Ce " référendum " a été un monument d’hypocrisie. Par une lettre envoyée par la poste à chaque cheminot la direction disait que " des organisations syndicales ", sans dire lesquelles, lui avaient demandé son assistance pour organiser cette consultation. Mais tout de suite, elle s’en lavait les mains en ajoutant que la consultation avait lieu " sous la seule et entière responsabilité des organisations syndicales organisatrices " (toujours sans dire lesquelles !). Suivait un bulletin de vote où il fallait " sans aucune inscription ni commentaire " (les organisateurs étaient méfiants, ils connaissent les cheminots…), non pas répondre franchement " oui " ou " non ", mais cocher la case " je considère que pour l’essentiel le texte proposé va dans le bons sens " ou la case " je considère que pour l’essentiel le texte proposé va dans le mauvais sens ". Même pour un " référendum " les " organi-sateurs " ne peuvent abandonner leur langue de jésuite !

Le bulletin de vote a été envoyé à tous les employés de la SNCF. Même au personnel contractuel, aux CDD et autres emplois précaires. Ceux à qui on ne demande jamais leur avis ont bien dû être surpris d’être cette fois " consultés ". Bien sûr, il n’y a eu ni publication de listes d’inscrits et de participants, ni dépouillement public.

Inutile de préciser que l’encadrement a été mobilisé, et la direction sûre de son coup organisait déjà des séminaires pour discuter avec ses cadres de l’application de l’accord.

Eh bien, d’après les premiers résultats qu’on avait pu avoir mardi soir, il semble que le feu d’artifice démocratique soit un pétard mouillé. Il n’y aurait eu qu’à peine 50 % de cheminots à participer à cette consultation. Et sur ces 50 %, seulement 60 % d’avis favorables. Ensemble, direction, cadres, et fédérations CGT et CFDT (plus de 73 % des voix aux élections professionnelles) n’ont même pas réussi à arracher l’assentiment d’un tiers des cheminots.

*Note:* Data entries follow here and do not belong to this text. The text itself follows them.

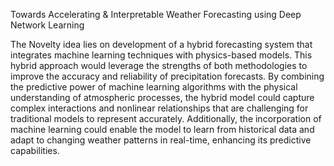 Towards Accelerating & Interpretable Weather Forecasting using Deep Network Learning

The Novelty idea lies on development of a hybrid forecasting system that integrates machine learning techniques with physics-based models. This hybrid approach would leverage the strengths of both methodologies to improve the accuracy and reliability of precipitation forecasts. By combining the predictive power of machine learning algorithms with the physical understanding of atmospheric processes, the hybrid model could capture complex interactions and nonlinear relationships that are challenging for traditional models to represent accurately. 
Additionally, the incorporation of machine learning could enable the model to learn from historical data and adapt to changing weather patterns in real-time, enhancing its predictive capabilities.


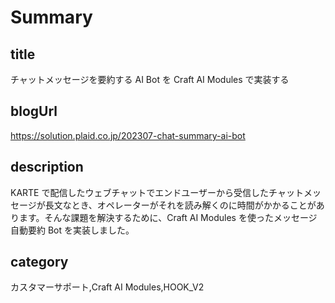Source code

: # Summary

## title

チャットメッセージを要約する AI Bot を Craft AI Modules で実装する

## blogUrl

https://solution.plaid.co.jp/202307-chat-summary-ai-bot

## description

KARTE で配信したウェブチャットでエンドユーザーから受信したチャットメッセージが長文なとき、オペレーターがそれを読み解くのに時間がかかることがあります。そんな課題を解決するために、Craft AI Modules を使ったメッセージ自動要約 Bot を実装しました。

## category

カスタマーサポート,Craft AI Modules,HOOK_V2

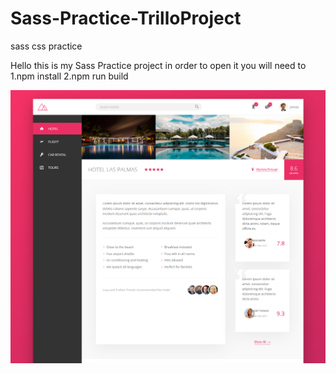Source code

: # Sass-Practice-TrilloProject
sass css practice 

Hello this is my Sass Practice project in order to open it you will need to
1.npm install
2.npm run build

![Trillo Overview](trilloOverview.PNG)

Si cela se confirme, ce référendum apportera finalement une nouvelle preuve qu’une majorité des cheminots n’accepte pas de se laisser imposer un accord de flexibilité.

La direction et les fédérations syndicales ne renonceront sûrement pas à leur projet comme ça. La direction de la fédération CGT a d’ores et déjà, pour essayer de couper court à tout débat dans ses rangs, annoncé son intention de signer dans les jours qui viennent. Mais les cheminots ne renonceront sûrement pas non plus à leur opposition. Les partisans de l’accord ont abattu une carte biseautée. Les cheminots en ont bien d’autres dans leur sac. La lutte pour une véritable réduction du temps de travail, sans flexibilité ni blocage des salaires, avec embauches massives est plus que jamais à l’ordre du jour.